Board members have an opportunity to play key roles in generating public, political and financial support for the University of Tennessee. These are achieved by:

  • Building relationships and supporting UTFI’s policies with key stakeholders, alumni, donors and political leaders.
  • Explaining and supporting the decisions and policies of the Board in discussions with outsiders, even if the Board member voiced other views during a Board discussion.
  • Working with the development and alumni staff across the foundation to identify and connect with donors, prospects and potential volunteer leaders.
  • Participating as a generous donor to the university relative to financial capability, and
  • Joining the University of Tennessee Advocacy Network and actively engaging in legislative advocacy as needed to support higher education and the mission of the University of Tennessee.

EFFECTIVE: 2/27/2012 · REVISED: 2/27/2012


The Chair of the Board, in consultation with the President & CEO, the Secretary, and committee chairs, may designate items to be approved or received for information by unanimous consent of the Board.

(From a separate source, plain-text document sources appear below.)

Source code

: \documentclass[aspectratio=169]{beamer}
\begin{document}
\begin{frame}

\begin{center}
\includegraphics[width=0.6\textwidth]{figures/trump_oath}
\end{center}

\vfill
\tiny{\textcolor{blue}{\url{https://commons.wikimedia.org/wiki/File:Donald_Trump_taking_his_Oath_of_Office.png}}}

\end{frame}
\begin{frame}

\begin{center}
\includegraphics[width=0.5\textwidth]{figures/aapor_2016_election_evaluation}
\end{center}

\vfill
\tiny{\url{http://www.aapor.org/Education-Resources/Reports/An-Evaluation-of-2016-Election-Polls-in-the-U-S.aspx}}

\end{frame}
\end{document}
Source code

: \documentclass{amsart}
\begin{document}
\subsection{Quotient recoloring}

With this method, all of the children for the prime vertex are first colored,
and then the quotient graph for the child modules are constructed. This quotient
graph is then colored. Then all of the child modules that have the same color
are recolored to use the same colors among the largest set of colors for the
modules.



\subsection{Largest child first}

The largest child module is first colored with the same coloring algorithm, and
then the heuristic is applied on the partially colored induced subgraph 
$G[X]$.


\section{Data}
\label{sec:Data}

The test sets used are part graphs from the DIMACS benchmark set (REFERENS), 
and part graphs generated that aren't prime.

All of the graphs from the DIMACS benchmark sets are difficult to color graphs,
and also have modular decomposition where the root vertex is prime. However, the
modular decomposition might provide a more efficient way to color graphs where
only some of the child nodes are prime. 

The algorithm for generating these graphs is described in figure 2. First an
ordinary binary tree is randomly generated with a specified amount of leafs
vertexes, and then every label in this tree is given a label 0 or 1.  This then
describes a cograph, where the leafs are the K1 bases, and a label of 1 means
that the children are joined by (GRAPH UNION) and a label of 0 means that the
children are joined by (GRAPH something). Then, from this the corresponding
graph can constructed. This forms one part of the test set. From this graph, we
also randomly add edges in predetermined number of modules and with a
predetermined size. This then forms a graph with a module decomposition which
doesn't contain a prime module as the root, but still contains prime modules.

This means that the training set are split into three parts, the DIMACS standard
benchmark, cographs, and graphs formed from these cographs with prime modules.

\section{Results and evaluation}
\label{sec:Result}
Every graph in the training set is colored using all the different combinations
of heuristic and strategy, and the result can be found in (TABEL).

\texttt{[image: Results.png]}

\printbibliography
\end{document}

Only items that are routine in nature or noncontroversial shall be designated for unanimous consent. The following are examples of items that may be designated for unanimous consent: approval of minutes, approval of committee charters, approval of the Chair’s appointment of committee members and approval of signatory authority for bank and investment accounts.

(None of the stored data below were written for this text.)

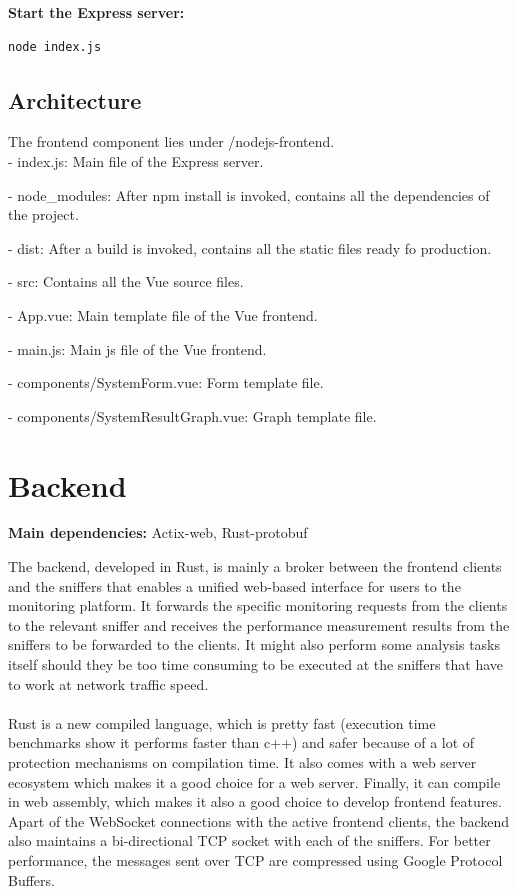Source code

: \documentclass[12pt,hidelinks]{article}
\begin{document}
\textbf{Start the Express server:}
\begin{verbatim}
node index.js
\end{verbatim}

\subsection{Architecture}
The frontend component lies under /nodejs-frontend. \\

- index.js:
Main file of the Express server.

- node\_modules:
After npm install is invoked, contains all the dependencies of the project.

- dist: 
After a build is invoked, contains all the static files ready fo production.

- src:
Contains all the Vue source files.

	\hspace*{10mm}- App.vue:
	Main template file of the Vue frontend.

	\hspace*{10mm}- main.js:
	Main js file of the Vue frontend.

	\hspace*{10mm}- components/SystemForm.vue:
	Form template file.

	\hspace*{10mm}- components/SystemResultGraph.vue:
	Graph template file.

\newpage
\section{Backend}
\vspace{7.5cm}

\textbf{Main dependencies:} Actix-web, Rust-protobuf 

\vspace{3cm}

The backend, developed in Rust, is mainly a broker between the frontend clients and the sniffers that enables a unified web-based interface for users to the monitoring platform. It forwards the specific monitoring requests from the clients to the relevant sniffer and receives the performance measurement results from the sniffers to be forwarded to the clients. It might also perform some analysis tasks itself should they be too time consuming to be executed at the sniffers that have to work at network traffic speed. \\
\\
Rust is a new compiled language, which is pretty fast (execution time benchmarks show it performs faster than c++) and safer because of a lot of protection mechanisms on compilation time. It also comes with a web server ecosystem which makes it a good choice for a web server. Finally, it can compile in web assembly, which makes it also a good choice to develop frontend features. Apart of the WebSocket connections with the active frontend clients, the backend also maintains a bi-directional TCP socket with each of the sniffers. 
For better performance, the messages sent over TCP are compressed using Google Protocol Buffers.\\
\\
\end{document}
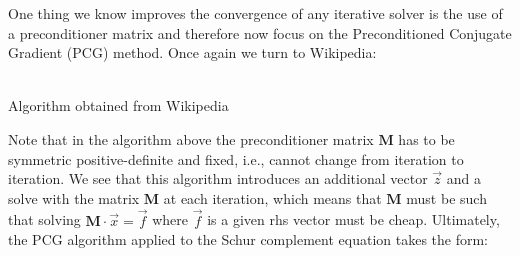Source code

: One thing we know improves the convergence of any iterative solver is the use of a 
preconditioner matrix and therefore now focus on the Preconditioned Conjugate Gradient (PCG) method.
Once again we turn to Wikipedia:
\begin{center}
\\
{\captionfont Algorithm obtained from Wikipedia}
\end{center}

Note that in the algorithm above the preconditioner matrix ${\bm M}$ 
has to be symmetric positive-definite and fixed, i.e., cannot change from iteration to iteration. 
We see that this algorithm introduces an additional vector $\vec{z}$ and a solve with the 
matrix ${\bm M}$ at each iteration, which means that ${\bm M}$ must be such that solving ${\bm M}\cdot \vec{x}= \vec{f}$ 
where $\vec{f}$ is a given rhs vector must be cheap. Ultimately, the PCG algorithm applied to 
the Schur complement equation takes the form:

Items designated for unanimous consent shall be separately identified on the Board agenda as a consent agenda and shall be voted on by a single motion. Full information about each item on the consent agenda shall be provided to the Board in advance of the meeting.

Any member of the Board may remove an item from the consent agenda by notifying the Secretary prior to the meeting. Before calling for a motion to approve the consent agenda, the Chair or Vice chair shall announce any items that have been removed from the consent agenda and ask if there are other items to be removed.